Despite the rapid advancement of object detection algorithms, processing high-resolution images on embedded devices remains a significant challenge. Theoretically, the fully convolutional network architecture used in current real-time object detectors can handle all input resolutions. However, the substantial computational demands required to process high-resolution images render them impractical for real-time applications. To address this issue, real-time object detection models typically downsample the input image for inference, leading to a loss of detail and decreased accuracy. In response, we developed Octave-YOLO, designed to process high-resolution images in real-time within the constraints of embedded systems.

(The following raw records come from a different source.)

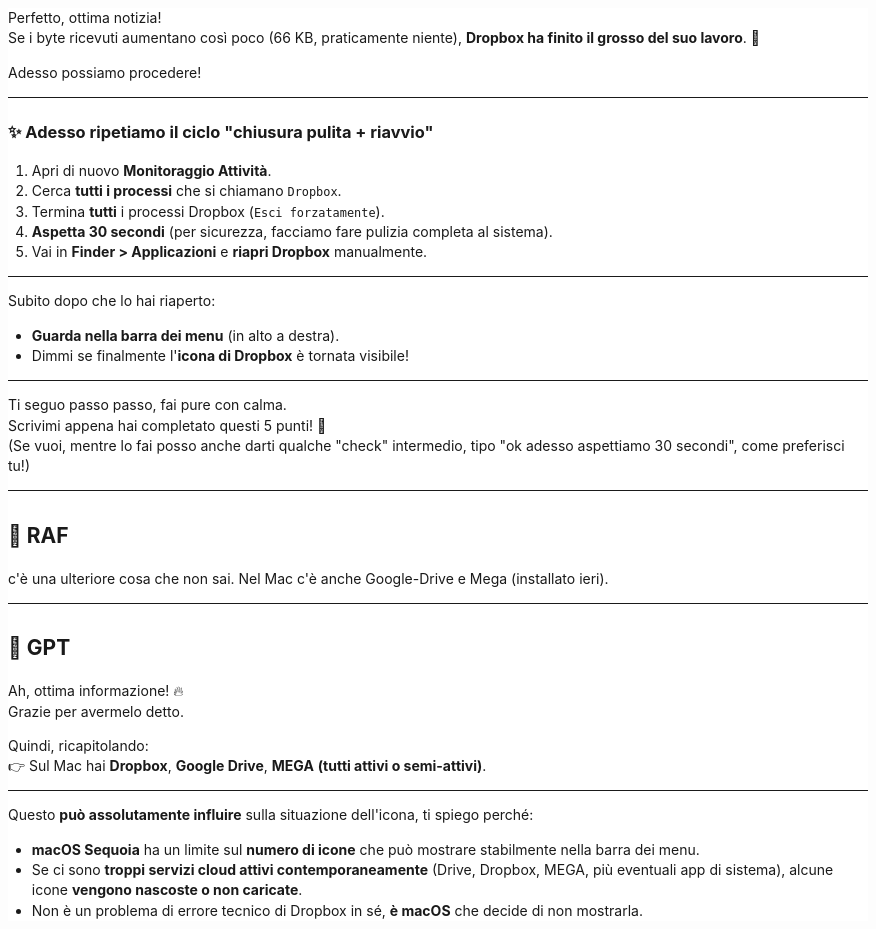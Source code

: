 Perfetto, ottima notizia!  
Se i byte ricevuti aumentano così poco (66 KB, praticamente niente), **Dropbox ha finito il grosso del suo lavoro**. 🎯

Adesso possiamo procedere!

---

### ✨ Adesso ripetiamo il ciclo "chiusura pulita + riavvio"

1. Apri di nuovo **Monitoraggio Attività**.
2. Cerca **tutti i processi** che si chiamano `Dropbox`.
3. Termina **tutti** i processi Dropbox (`Esci forzatamente`).
4. **Aspetta 30 secondi** (per sicurezza, facciamo fare pulizia completa al sistema).
5. Vai in **Finder > Applicazioni** e **riapri Dropbox** manualmente.

---

Subito dopo che lo hai riaperto:
- **Guarda nella barra dei menu** (in alto a destra).
- Dimmi se finalmente l'**icona di Dropbox** è tornata visibile!

---

Ti seguo passo passo, fai pure con calma.  
Scrivimi appena hai completato questi 5 punti! 🚀  
(Se vuoi, mentre lo fai posso anche darti qualche "check" intermedio, tipo "ok adesso aspettiamo 30 secondi", come preferisci tu!)

---

## 👤 **RAF**

c'è una ulteriore cosa che non sai.
Nel Mac c'è anche Google-Drive e Mega (installato ieri).

---

## 🤖 **GPT**

Ah, ottima informazione! 🔥  
Grazie per avermelo detto.

Quindi, ricapitolando:  
👉 Sul Mac hai **Dropbox**, **Google Drive**, **MEGA** **(tutti attivi o semi-attivi)**.

---

Questo **può assolutamente influire** sulla situazione dell'icona, ti spiego perché:

- **macOS Sequoia** ha un limite sul **numero di icone** che può mostrare stabilmente nella barra dei menu.  
- Se ci sono **troppi servizi cloud attivi contemporaneamente** (Drive, Dropbox, MEGA, più eventuali app di sistema), alcune icone **vengono nascoste o non caricate**.
- Non è un problema di errore tecnico di Dropbox in sé, **è macOS** che decide di non mostrarla.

We achieved this through the introduction of the cross frequency partial network (CFPNet), which divides the input feature map into low-resolution, low-frequency, and high-resolution, high-frequency sections. This configuration enables complex operations such as convolution bottlenecks and self-attention to be conducted exclusively on low-resolution feature maps while simultaneously preserving the details in high-resolution maps. Notably, this approach not only dramatically reduces the computational demands of convolution tasks but also allows for the integration of attention modules, which are typically challenging to implement in real-time applications, with minimal additional cost. Additionally, we have incorporated depthwise separable convolution into the core building blocks and downsampling layers to further decrease latency. Experimental results have shown that Octave-YOLO matches the performance of YOLOv8 while significantly reducing computational demands. For example, in 1080x1080 resolution, Octave-YOLO-N is 1.56 times faster than YOLOv8, achieving nearly the same accuracy on the COCO dataset with approximately 40 percent fewer parameters and FLOPs.

翻译：尽管目标检测算法发展迅速，但在嵌入式设备上处理高分辨率图像仍是一项重大挑战。理论上，当前实时目标检测器所使用的全卷积网络架构能够处理所有输入分辨率。然而，处理高分辨率图像所需的大量计算需求使其难以适用于实时应用。为解决这一问题，实时目标检测模型通常会对输入图像进行下采样以进行推理，这导致细节丢失和精度下降。为此，我们开发了Octave-YOLO，旨在嵌入式系统的限制下实时处理高分辨率图像。我们通过引入跨频部分网络（CFPNet）实现了这一目标，该网络将输入特征图划分为低分辨率低频部分和高分辨率高频部分。这种配置使得卷积瓶颈和自注意力等复杂操作能够仅在低分辨率特征图上进行，同时保留高分辨率特征图中的细节。值得注意的是，这种方法不仅显著降低了卷积任务的计算需求，还允许以最小的额外成本集成注意力模块（这类模块在实时应用中通常难以实现）。此外，我们在核心构建块和下采样层中引入了深度可分离卷积，以进一步降低延迟。实验结果表明，Octave-YOLO在显著降低计算需求的同时，性能与YOLOv8相当。例如，在1080x1080分辨率下，Octave-YOLO-N的速度是YOLOv8的1.56倍，在COCO数据集上达到几乎相同的精度，而参数量和FLOPs减少了约40%。